- _What is expected_:
Filter the data for "arrays" and copy matching lines.

Information shown Block Start

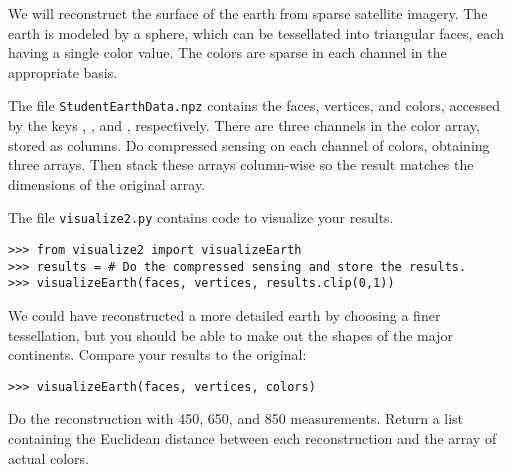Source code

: \begin{problem} %
We will reconstruct the surface of the earth from sparse satellite imagery. The earth is modeled by a sphere, which can be tessellated into triangular faces, each having a single color value.
The colors are sparse in each channel in the appropriate basis. 

The file \texttt{StudentEarthData.npz} contains the faces, vertices, and colors, %
accessed by the keys , , and , %
respectively.
There are three channels in the color array, stored as columns.
Do compressed sensing on each channel of colors, obtaining three arrays.
Then stack these arrays column-wise so the result matches the dimensions of the original array.

The file \texttt{visualize2.py} contains code to visualize your results.
\begin{lstlisting}
>>> from visualize2 import visualizeEarth
>>> results = # Do the compressed sensing and store the results.
>>> visualizeEarth(faces, vertices, results.clip(0,1))
\end{lstlisting}

We could have reconstructed a more detailed earth by choosing a finer tessellation, but you should be able to make out the shapes of the major continents.
Compare your results to the original:
\begin{lstlisting}
>>> visualizeEarth(faces, vertices, colors)
\end{lstlisting}

Do the reconstruction with 450, 650, and 850 measurements.
Return a list containing the Euclidean distance between each reconstruction and the array of actual colors.
\end{problem}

Information shown Block End

- _Task solution_:
Do compressed sensing on each channel of colors, obtaining three arrays.
Then stack these arrays column-wise so the result matches the dimensions of the original array.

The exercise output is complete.